Read the ratio. max/avg < 3 = traffic-starvation drift, queue uniformly behind because nothing triggers WP-Cron often enough. max/avg > 10 = one specific hook is the blocker, and blocker: names it. That hook is the one you investigate next. The same arithmetic is what the agent runs on every emit to compute wp_cron_max_delay_seconds and wp_cron_avg_delay_seconds.

3. Identify the slow job from wp_cron_duration_ms_sum.

If the agent has been emitting for any meaningful window, the blocker has a wp_cron_duration_ms_sum an order of magnitude above the rest. Without the agent:

time wp --path=/var/www/html cron event run woocommerce_run_update_callback
# 38.412s real time → this is the queue eater

Anything over 30 seconds in a default install will starve the rest of the queue under WP_CRON_LOCK_TIMEOUT=60.

4. Time-correlate with the traffic-starvation window or last plugin update.

# Did the avg-delay creep start after a plugin auto-update?
grep -iE "auto.*update|plugin.*activated" /var/www/html/wp-content/debug.log | tail -n 20

# Cross-reference with overnight traffic in the access log
awk '$4 ~ /\[..\/..\/....:0[2-6]/ {n++} END {print "low-traffic hits:", n}' \
   /var/log/nginx/access.log

The real-site pattern: wp_cron_avg_delay_seconds flat at 5–10s during the day, balloons to 1800s+ between 02:00 and 07:00 (traffic starvation), then partially recovers when the first morning visitor triggers a run. wp_cron_overdue_count shows this as a daily sawtooth with a slowly rising floor — the unblocked tail of the queue that never gets to run.

5.2 Root Causes

Each cause maps to a specific signal pattern. Prioritized by frequency.

Traffic starvation (most common). Site has < 1 request every 5 minutes during off-hours. WP-Cron has nothing to fire from. Produces wp_cron_overdue_count rising linearly during low-traffic windows, with max ≈ avg (uniform drift). wp_http_requests_total shows the gap. Fix is system cron.
One slow hook blocks the queue (this guide's case). A plugin hook (Action Scheduler, Mailpoet queue, broken cron handler) takes 30+ seconds. Produces a huge max/avg ratio (avg=20s, max=14400s). wp_cron_duration_ms_sum for that one hook dominates the chart.
WP_CRON_LOCK_TIMEOUT exhaustion. Cron runs hit the 60s wall, the lock isn't released cleanly, the next run can't start until the transient expires.

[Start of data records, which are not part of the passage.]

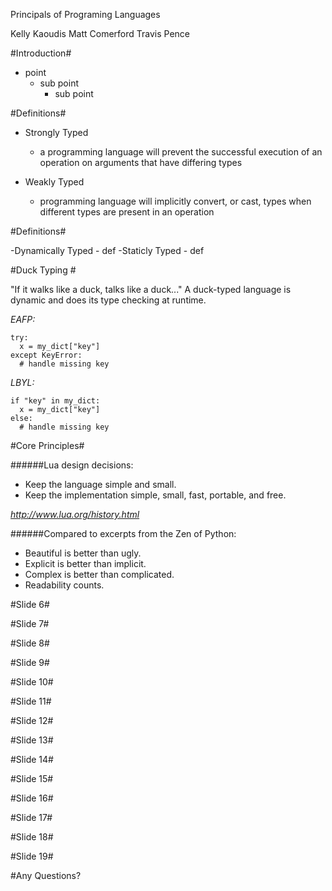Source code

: Principals of Programing Languages

Kelly Kaoudis
Matt Comerford
Travis Pence


#Introduction#

- point
  - sub point
	- sub point
	
#Definitions#
- Strongly Typed
  - a programming language will prevent the successful execution of an operation on arguments that have differing types

- Weakly Typed
  - programming language will implicitly convert, or cast, types when different types are present in an operation


#Definitions#

-Dynamically Typed
  	- def
-Staticly  Typed
  	- def

#Duck Typing #

"If it walks like a duck, talks like a duck..." A duck-typed language is dynamic and does its type checking at runtime.

_EAFP:_

    try:
      x = my_dict["key"]
    except KeyError:
      # handle missing key
_LBYL:_

    if "key" in my_dict:
      x = my_dict["key"]
    else:
      # handle missing key


#Core Principles#

######Lua design decisions: 
- Keep the language simple and small.
- Keep the implementation simple, small, fast, portable, and free.

*http://www.lua.org/history.html*

######Compared to excerpts from the Zen of Python:
- Beautiful is better than ugly.
- Explicit is better than implicit.
- Complex is better than complicated.
- Readability counts.


#Slide 6#

#Slide 7#

#Slide 8#

#Slide 9#

#Slide 10#

#Slide 11#

#Slide 12#

#Slide 13#

#Slide 14#

#Slide 15#

#Slide 16#

#Slide 17#

#Slide 18#

#Slide 19#

#Any Questions? 
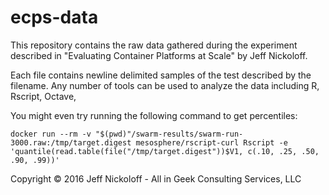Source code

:# ecps-data

This repository contains the raw data gathered during the experiment described in "Evaluating Container Platforms at Scale" by Jeff Nickoloff.

Each file contains newline delimited samples of the test described by the filename. Any number of tools can be used to analyze the data including R, Rscript, Octave, 

You might even try running the following command to get percentiles:

    docker run --rm -v "$(pwd)"/swarm-results/swarm-run-3000.raw:/tmp/target.digest mesosphere/rscript-curl Rscript -e 'quantile(read.table(file("/tmp/target.digest"))$V1, c(.10, .25, .50, .90, .99))'

Copyright &copy; 2016  Jeff Nickoloff - All in Geek Consulting Services, LLC
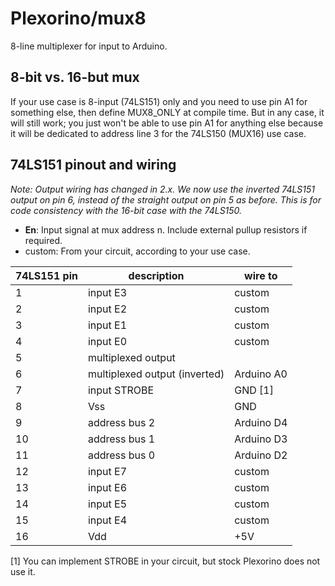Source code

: # Plexorino/mux8

8-line multiplexer for input to Arduino.

## 8-bit vs. 16-but mux

If your use case is 8-input (74LS151) only and you need to use pin A1 for something else, then define MUX8_ONLY at compile time. But in any case, it will still work; you just won't be able to use pin A1 for anything else because it will be dedicated to address line 3 for the 74LS150 (MUX16) use case.

## 74LS151 pinout and wiring

*Note: Output wiring has changed in 2.x. We now use the inverted 74LS151 output on pin 6, instead of the straight output on pin 5 as before. This is for code consistency with the 16-bit case with the 74LS150.*

- **En**: Input signal at mux address n.  Include external pullup resistors if required.
- custom: From your circuit, according to your use case.

| 74LS151 pin | description | wire to |
|-----|-------|------------|
| 1   | input E3      | custom  |
| 2   | input E2       | custom  |
| 3   | input E1       | custom  |
| 4   | input E0       | custom  |
| 5   | multiplexed output | |
| 6   | multiplexed output (inverted) | Arduino A0 |
| 7   | input STROBE | GND \[1\] |
| 8   | Vss     | GND |
| 9 | address bus 2 | Arduino D4 |
| 10 | address bus 1 | Arduino D3 |
| 11 | address bus 0 | Arduino D2 |
| 12 | input E7 | custom |
| 13 | input E6 | custom | 
| 14 | input E5 | custom | 
| 15 | input E4 | custom |
| 16 | Vdd | +5V |

 \[1\] You can implement STROBE in your circuit, but stock Plexorino does not use it.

Produces wp_cron_errors_total with reason lock_timeout alongside rising wp_cron_overdue_count.
DISABLE_WP_CRON set without system cron. define('DISABLE_WP_CRON', true) added to wp-config.php but no matching * curl /wp-cron.php. Produces wp_cron_overdue_count rising monotonically forever, wp_http_requests_total to /wp-cron.php flat at zero.
Plugin update broke a hook. A cron callback fatals. Produces wp_cron_errors_total per run; the hook reappears immediately because the next-scheduled time was set before the failure. Time-correlates with wp.state_change.
DB lock contention. Row-level lock on the cron option during long INSERTs elsewhere. Hooks miss their slot, push to the next cycle, miss again. Produces wp_cron_overdue_count with a sawtooth aligned to backup windows.

5.3 Fix

Match the fix to what the max-vs-avg delta told you, not to a guess.

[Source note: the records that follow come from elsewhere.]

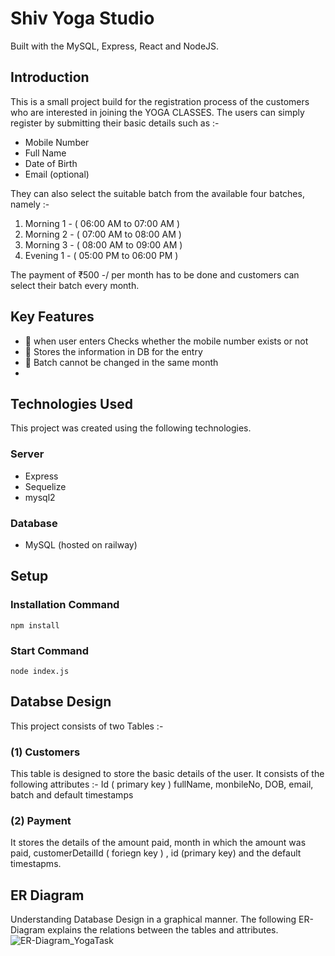 # Shiv Yoga Studio
Built with the MySQL, Express, React and NodeJS.

## Introduction
This is a small project build for the registration process of the customers who are interested in joining the YOGA CLASSES.
The users can simply register by submitting their basic details such as :-

* Mobile Number
* Full Name
* Date of Birth
* Email (optional)

They can also select the suitable batch from the available four batches, namely :-

1) Morning 1 - ( 06:00 AM to 07:00 AM )
2) Morning 2 - ( 07:00 AM to 08:00 AM )
3) Morning 3 - ( 08:00 AM to 09:00 AM )
4) Evening 1 - ( 05:00 PM to 06:00 PM )

The payment of ₹500 -/ per month has to be done and customers can select their batch every month.

## Key Features
 * 📝 when user enters Checks whether the mobile number exists or not
 * 📒 Stores the information in DB for the entry
 * 🚫 Batch cannot be changed in the same month
 * 

## Technologies Used
This project was created using the following technologies.

### Server
* Express
* Sequelize
* mysql2

### Database
* MySQL (hosted on railway)

## Setup

### Installation Command
`
npm install
`

### Start Command
`
node index.js
`

## Databse Design
This project consists of two Tables :-

### (1) Customers
This table is designed to store the basic details of the user. It consists of the following attributes :-
Id ( primary key )
fullName,
monbileNo,
DOB,
email,
batch and
default timestamps

### (2) Payment
It stores the details of the amount paid, month in which the amount was paid, customerDetailId ( foriegn key ) , id (primary key) and the default timestapms.

## ER Diagram
Understanding Database Design in a graphical manner. The following ER-Diagram explains the relations between the tables and attributes.
![ER-Diagram_YogaTask](https://user-images.githubusercontent.com/60360732/207057631-98bec030-2dcb-4bad-89a9-a1035df130c1.jpg)

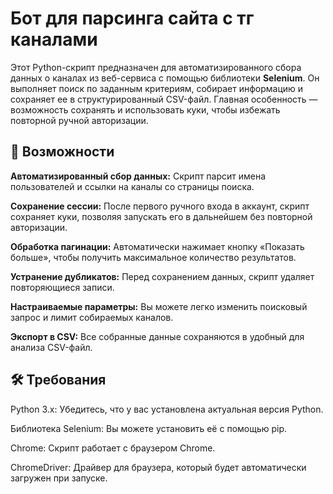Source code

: # **Бот для парсинга сайта с тг каналами**
Этот Python-скрипт предназначен для автоматизированного сбора данных о каналах из веб-сервиса с помощью библиотеки **Selenium**. Он выполняет поиск по заданным критериям, собирает информацию и сохраняет ее в структурированный CSV-файл. Главная особенность — возможность сохранять и использовать куки, чтобы избежать повторной ручной авторизации.

## **🌟 Возможности**
**Автоматизированный сбор данных:** Скрипт парсит имена пользователей и ссылки на каналы со страницы поиска.

**Сохранение сессии:** После первого ручного входа в аккаунт, скрипт сохраняет куки, позволяя запускать его в дальнейшем без повторной авторизации.

**Обработка пагинации:** Автоматически нажимает кнопку «Показать больше», чтобы получить максимальное количество результатов.

**Устранение дубликатов:** Перед сохранением данных, скрипт удаляет повторяющиеся записи.

**Настраиваемые параметры:** Вы можете легко изменить поисковый запрос и лимит собираемых каналов.

**Экспорт в CSV:** Все собранные данные сохраняются в удобный для анализа CSV-файл.

## **🛠️ Требования**
Python 3.x: Убедитесь, что у вас установлена актуальная версия Python.

Библиотека Selenium: Вы можете установить её с помощью pip.

Chrome: Скрипт работает с браузером Chrome.

ChromeDriver: Драйвер для браузера, который будет автоматически загружен при запуске.
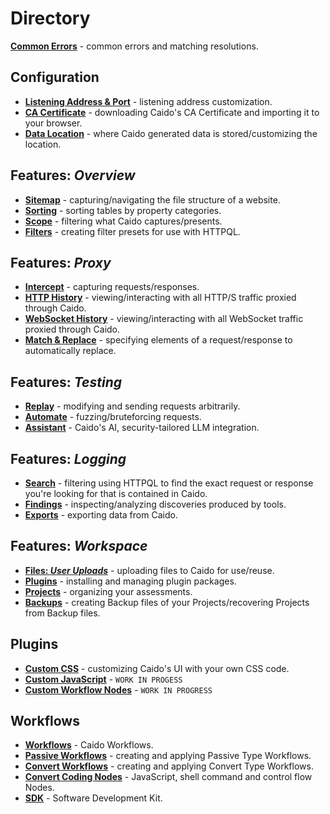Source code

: # Directory

**[Common Errors](./common_errors.md)** - common errors and matching resolutions.

## Configuration

- **[Listening Address & Port](./configuration/listening_address.md)** - listening address customization.
- **[CA Certificate](./configuration/import_ca_certificate.md)** - downloading Caido's CA Certificate and importing it to your browser.
- **[Data Location](./configuration/data_location.md)** - where Caido generated data is stored/customizing the location.

## Features: _Overview_

- **[Sitemap](./features/overview/sitemap.md)** - capturing/navigating the file structure of a website.
- **[Sorting](./features/overview/sorting.md)** - sorting tables by property categories.
- **[Scope](./features/overview/scope.md)** - filtering what Caido captures/presents.
- **[Filters](./features/overview/filters.md)** - creating filter presets for use with HTTPQL.

## Features: _Proxy_

- **[Intercept](./features/proxy/intercept.md)** - capturing requests/responses.
- **[HTTP History](./features/proxy/http_history.md)** - viewing/interacting with all HTTP/S traffic proxied through Caido.
- **[WebSocket History](./features/proxy/ws_history.md)** - viewing/interacting with all WebSocket traffic proxied through Caido.
- **[Match & Replace](./features/proxy/match_replace.md)** - specifying elements of a request/response to automatically replace.

## Features: _Testing_

- **[Replay](./features/testing/replay.md)** - modifying and sending requests arbitrarily.
- **[Automate](./features/testing/automate.md)** - fuzzing/bruteforcing requests.
- **[Assistant](./features/testing/assistant.md)** - Caido's AI, security-tailored LLM integration.

## Features: _Logging_

- **[Search](./features/logging/search.md)** - filtering using HTTPQL to find the exact request or response you're looking for that is contained in Caido.
- **[Findings](./features/logging/findings.md)** - inspecting/analyzing discoveries produced by tools.
- **[Exports](./features/logging/exports.md)** - exporting data from Caido.

## Features: _Workspace_

- **[Files: _User Uploads_](./features/workspace/files.md)** - uploading files to Caido for use/reuse.
- **[Plugins](./features/workspace/plugins.md)** - installing and managing plugin packages.
- **[Projects](./features/workspace/projects.md)** - organizing your assessments.
- **[Backups](./features/workspace/backups.md)** - creating Backup files of your Projects/recovering Projects from Backup files.

## Plugins

- **[Custom CSS](./plugins/custom_css.md)** - customizing Caido's UI with your own CSS code.
- **[Custom JavaScript](./plugins/custom_js.md)** - `WORK IN PROGESS`
- **[Custom Workflow Nodes](./plugins/custom_workflow_nodes.md)** - `WORK IN PROGRESS`

## Workflows

- **[Workflows](./workflows/workflows.md)** - Caido Workflows.
- **[Passive Workflows](./workflows/passive.md)** - creating and applying Passive Type Workflows.
- **[Convert Workflows](./workflows/convert.md)** - creating and applying Convert Type Workflows.
- **[Convert Coding Nodes](./workflows/convert/coding_nodes.md)** - JavaScript, shell command and control flow Nodes.
- **[SDK](./workflows/sdk.md)** - Software Development Kit.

Cause A — Traffic starvation: disable WP-Cron, use system cron. Canonical fix for any site under ~10k pageviews/day.

# wp-config.php
define('DISABLE_WP_CRON', true);

# crontab -e (web user)
* * * * * curl -s https://example.com/wp-cron.php?doing_wp_cron > /dev/null 2>&1

After this, wp_http_requests_total to /wp-cron.php holds steady at 1/minute regardless of human traffic, and wp_cron_avg_delay_seconds stops creeping during off-hours.

Cause B — One slow hook blocking the queue: move it off WP-Cron entirely. Action Scheduler, a real queue, or a separate system cron entry that runs only that hook out-of-band.

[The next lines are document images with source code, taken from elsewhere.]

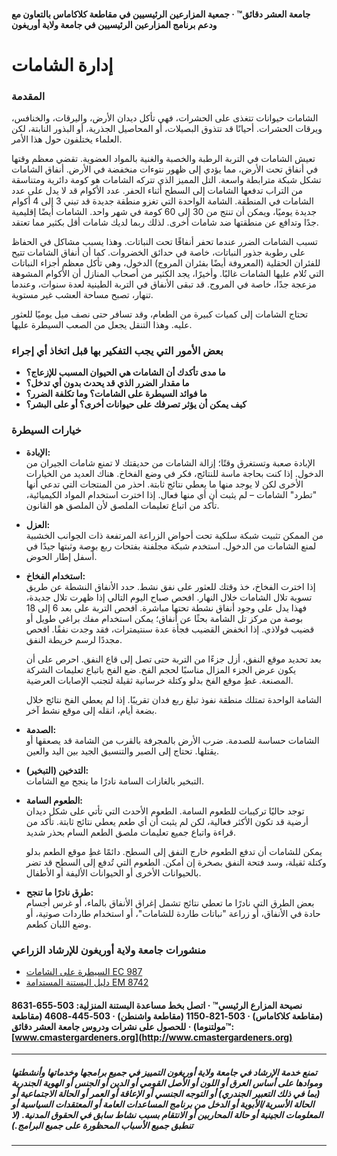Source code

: #### جامعة العشر دقائق™ · جمعية المزارعين الرئيسيين في مقاطعة كلاكاماس بالتعاون مع ودعم برنامج المزارعين الرئيسيين في جامعة ولاية أوريغون

# إدارة الشامات

### المقدمة

الشامات حيوانات تتغذى على الحشرات، فهي تأكل ديدان الأرض، واليرقات، والخنافس، ويرقات الحشرات. أحيانًا قد تتذوق البصيلات، أو المحاصيل الجذرية، أو البذور النابتة، لكن العلماء يختلفون حول هذا الأمر.

تعيش الشامات في التربة الرطبة والخصبة والغنية بالمواد العضوية. تقضي معظم وقتها في أنفاق تحت الأرض، مما يؤدي إلى ظهور نتوءات منخفضة في الأرض. أنفاق الشامات تشكل شبكة مترابطة واسعة. التل المميز الذي تتركه الشامات هو كومة دائرية ومتناسقة من التراب تدفعها الشامات إلى السطح أثناء الحفر. عدد الأكوام قد لا يدل على عدد الشامات في المنطقة. الشامة الواحدة التي تغزو منطقة جديدة قد تبني 3 إلى 4 أكوام جديدة يوميًا، ويمكن أن تنتج من 30 إلى 60 كومة في شهر واحد. الشامات أيضًا إقليمية جدًا وتدافع عن منطقتها ضد شامات أخرى. لذلك ربما لديك شامات أقل بكثير مما تعتقد.

تسبب الشامات الضرر عندما تحفر أنفاقًا تحت النباتات. وهذا يسبب مشاكل في الحفاظ على رطوبة جذور النباتات، خاصة في حدائق الخضروات. كما أن أنفاق الشامات تتيح للفئران الحقلية (المعروفة أيضًا بفئران المروج) الدخول، وهي تأكل معظم أجزاء النباتات التي تُلام عليها الشامات غالبًا. وأخيرًا، يجد الكثير من أصحاب المنازل أن الأكوام المشوهة مزعجة جدًا، خاصة في المروج. قد تبقى الأنفاق في التربة الطينية لعدة سنوات، وعندما تنهار، تصبح مساحة العشب غير مستوية.

تحتاج الشامات إلى كميات كبيرة من الطعام، وقد تسافر حتى نصف ميل يوميًا للعثور عليه. وهذا التنقل يجعل من الصعب السيطرة عليها.

### بعض الأمور التي يجب التفكير بها قبل اتخاذ أي إجراء

- **ما مدى تأكدك أن الشامات هي الحيوان المسبب للإزعاج؟**
- **ما مقدار الضرر الذي قد يحدث بدون أي تدخل؟**
- **ما فوائد السيطرة على الشامات؟ وما تكلفة الضرر؟**
- **كيف يمكن أن يؤثر تصرفك على حيوانات أخرى؟ أو على البشر؟**

### خيارات السيطرة

- **الإبادة:**  
  الإبادة صعبة وتستغرق وقتًا؛ إزالة الشامات من حديقتك لا تمنع شامات الجيران من الدخول. إذا كنت بحاجة ماسة للنتائج، فكر في وضع الفخاخ. هناك العديد من الخيارات الأخرى لكن لا يوجد منها ما يعطي نتائج ثابتة. احذر من المنتجات التي تدعي أنها "تطرد" الشامات – لم يثبت أن أي منها فعال. إذا اخترت استخدام المواد الكيميائية، تأكد من اتباع تعليمات الملصق لأن الملصق هو القانون.

- **العزل:**  
  من الممكن تثبيت شبكة سلكية تحت أحواض الزراعة المرتفعة ذات الجوانب الخشبية لمنع الشامات من الدخول. استخدم شبكة مجلفنة بفتحات ربع بوصة وثبتها جيدًا في أسفل إطار الحوض.

- **استخدام الفخاخ:**  
  إذا اخترت الفخاخ، خذ وقتك للعثور على نفق نشط. حدد الأنفاق النشطة عن طريق تسوية تلال الشامات خلال النهار. افحص صباح اليوم التالي إذا ظهرت تلال جديدة، فهذا يدل على وجود أنفاق نشطة تحتها مباشرة. افحص التربة على بعد 6 إلى 18 بوصة من مركز تل الشامة بحثًا عن أنفاق؛ يمكن استخدام مفك براغي طويل أو قضيب فولاذي. إذا انخفض القضيب فجأة عدة سنتيمترات، فقد وجدت نفقًا. افحص مجددًا لرسم خريطة النفق.

  بعد تحديد موقع النفق، أزل جزءًا من التربة حتى تصل إلى قاع النفق. احرص على أن يكون عرض الجزء المزال مناسبًا لحجم الفخ. ضع الفخ باتباع تعليمات الشركة المصنعة. غطِ موقع الفخ بدلو وكتلة خرسانية ثقيلة لتجنب الإصابات العرضية.

  الشامة الواحدة تمتلك منطقة نفوذ تبلغ ربع فدان تقريبًا. إذا لم يعطي الفخ نتائج خلال بضعة أيام، انقله إلى موقع نشط آخر.

- **الصدمة:**  
  الشامات حساسة للصدمة. ضرب الأرض بالمجرفة بالقرب من الشامة قد يصعقها أو يقتلها. تحتاج إلى الصبر والتنسيق الجيد بين اليد والعين.

- **التدخين (التبخير):**  
  التبخير بالغازات السامة نادرًا ما ينجح مع الشامات.

- **الطعوم السامة:**  
  توجد حاليًا تركيبات للطعوم السامة. الطعوم الأحدث التي تأتي على شكل ديدان أرضية قد تكون الأكثر فعالية، لكن لم يثبت أن أي طعم يعطي نتائج ثابتة. تأكد من قراءة واتباع جميع تعليمات ملصق الطعم السام بحذر شديد.

  يمكن للشامات أن تدفع الطعوم خارج النفق إلى السطح. دائمًا غطِ موقع الطعم بدلو وكتلة ثقيلة، وسد فتحة النفق بصخرة إن أمكن. الطعوم التي تُدفع إلى السطح قد تضر بالحيوانات الأخرى أو الحيوانات الأليفة أو الأطفال.

- **طرق نادرًا ما تنجح:**  
  بعض الطرق التي نادرًا ما تعطي نتائج تشمل إغراق الأنفاق بالماء، أو غرس أجسام حادة في الأنفاق، أو زراعة "نباتات طاردة للشامات"، أو استخدام طاردات صوتية، أو وضع اللبان كطعم.

### منشورات جامعة ولاية أوريغون للإرشاد الزراعي

- [السيطرة على الشامات EC 987](https://catalog.extension.oregonstate.edu)
- [دليل البستنة المستدامة EM 8742](https://catalog.extension.oregonstate.edu)

#### نصيحة المزارع الرئيسي™ · اتصل بخط مساعدة البستنة المنزلية: 503-655-8631 (مقاطعة كلاكاماس) · 503-821-1150 (مقاطعة واشنطن) · 503-445-4608 (مقاطعة مولتنوما) · للحصول على نشرات ودروس جامعة العشر دقائق™: [www.cmastergardeners.org](http://www.cmastergardeners.org)

---

##### تمنع خدمة الإرشاد في جامعة ولاية أوريغون التمييز في جميع برامجها وخدماتها وأنشطتها وموادها على أساس العرق أو اللون أو الأصل القومي أو الدين أو الجنس أو الهوية الجندرية (بما في ذلك التعبير الجندري) أو التوجه الجنسي أو الإعاقة أو العمر أو الحالة الاجتماعية أو الحالة الأسرية/الأبوية أو الدخل من برنامج المساعدات العامة أو المعتقدات السياسية أو المعلومات الجينية أو حالة المحاربين أو الانتقام بسبب نشاط سابق في الحقوق المدنية. (لا تنطبق جميع الأسباب المحظورة على جميع البرامج.)
---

wp cron event delete woocommerce_run_update_callback
# system cron, runs out-of-band:
0 3 * * * cd /var/www/html && wp cron event run woocommerce_run_update_callback

Cause C — WP_CRON_LOCK_TIMEOUT exhaustion: raise the limit only as temporary mitigation while implementing Cause B's fix. Permanently raising it makes things worse on large queues.

define('WP_CRON_LOCK_TIMEOUT', 300); // temporary

Cause D — Plugin update broke a hook: inspect, roll back the plugin if needed, clear the orphaned schedule.

wp cron event list --hook=broken_hook_name --format=json
wp plugin update broken-plugin --version=2.4.1
wp cron event delete broken_hook_name && wp cron event schedule broken_hook_name now hourly

Cause E — DB lock contention: check SHOW PROCESSLIST during cron runs for wp_options waits. Move heavy INSERT-driven plugins (analytics, audit) into a custom table.

5.4 Verify

You're looking for two things to hold simultaneously: wp_cron_overdue_count returns to its bursty-but-bounded pattern, and the max/avg ratio collapses back to under 3.

# Run the diagnostic snippet from §5.1 step 2 every minute for 15 minutes
for i in $(seq 1 15); do wp eval '...'; sleep 60; done
# Expected: avg < 30s, max < 60s, overdue count < 5 throughout

The healthy baseline for a Logystera-monitored site: wp_cron_overdue_count hovers between 0 and 5 with brief spikes to 10–15 every few minutes (events become due, then run within the next pass). wp_cron_avg_delay_seconds stays under 30. wp_cron_max_delay_seconds stays under 90. The ratio max/avg stays under 3.

Unhealthy baseline: wp_cron_overdue_count floor never dips below 20, avg is 60s, max is 14400s. If you fixed Cause B but max/avg is still 50, you removed the wrong hook — wp_cron_duration_ms_sum will tell you which one is now dominant.

If wp_cron_overdue_count returns to bursty-but-bounded for an hour under your normal off-hours traffic, the issue is resolved. If it sneaks back up overnight, the system-cron entry didn't install — crontab -l and verify.

6. How to Catch This Early

Fixing it is straightforward once you know the cause. The hard part is knowing it happened at all.

This issue surfaces as wp_cron_overdue_count.

Everything you just did manually — dump the cron option, compute max-vs-avg, identify the blocking hook by duration, time-correlate with the traffic gap — Logystera does automatically. The WordPress agent samples the cron array on every wp_loaded and emits wp_cron_overdue_count, wp_cron_avg_delay_seconds, wp_cron_max_delay_seconds, and per-hook wp_cron_duration_ms_sum. The dashboard panel charts all three on a shared time axis — the visualization that makes the max-vs-avg delta jump out at a glance.

!Logystera dashboard — wp_cron_overdue_count over time wp_cron_overdue_count last 24h, with avg_delay and max_delay overlaid — divergence at 02:14 (avg flat, max climbing to 4h) is the blocking-job fingerprint during the traffic-starvation window.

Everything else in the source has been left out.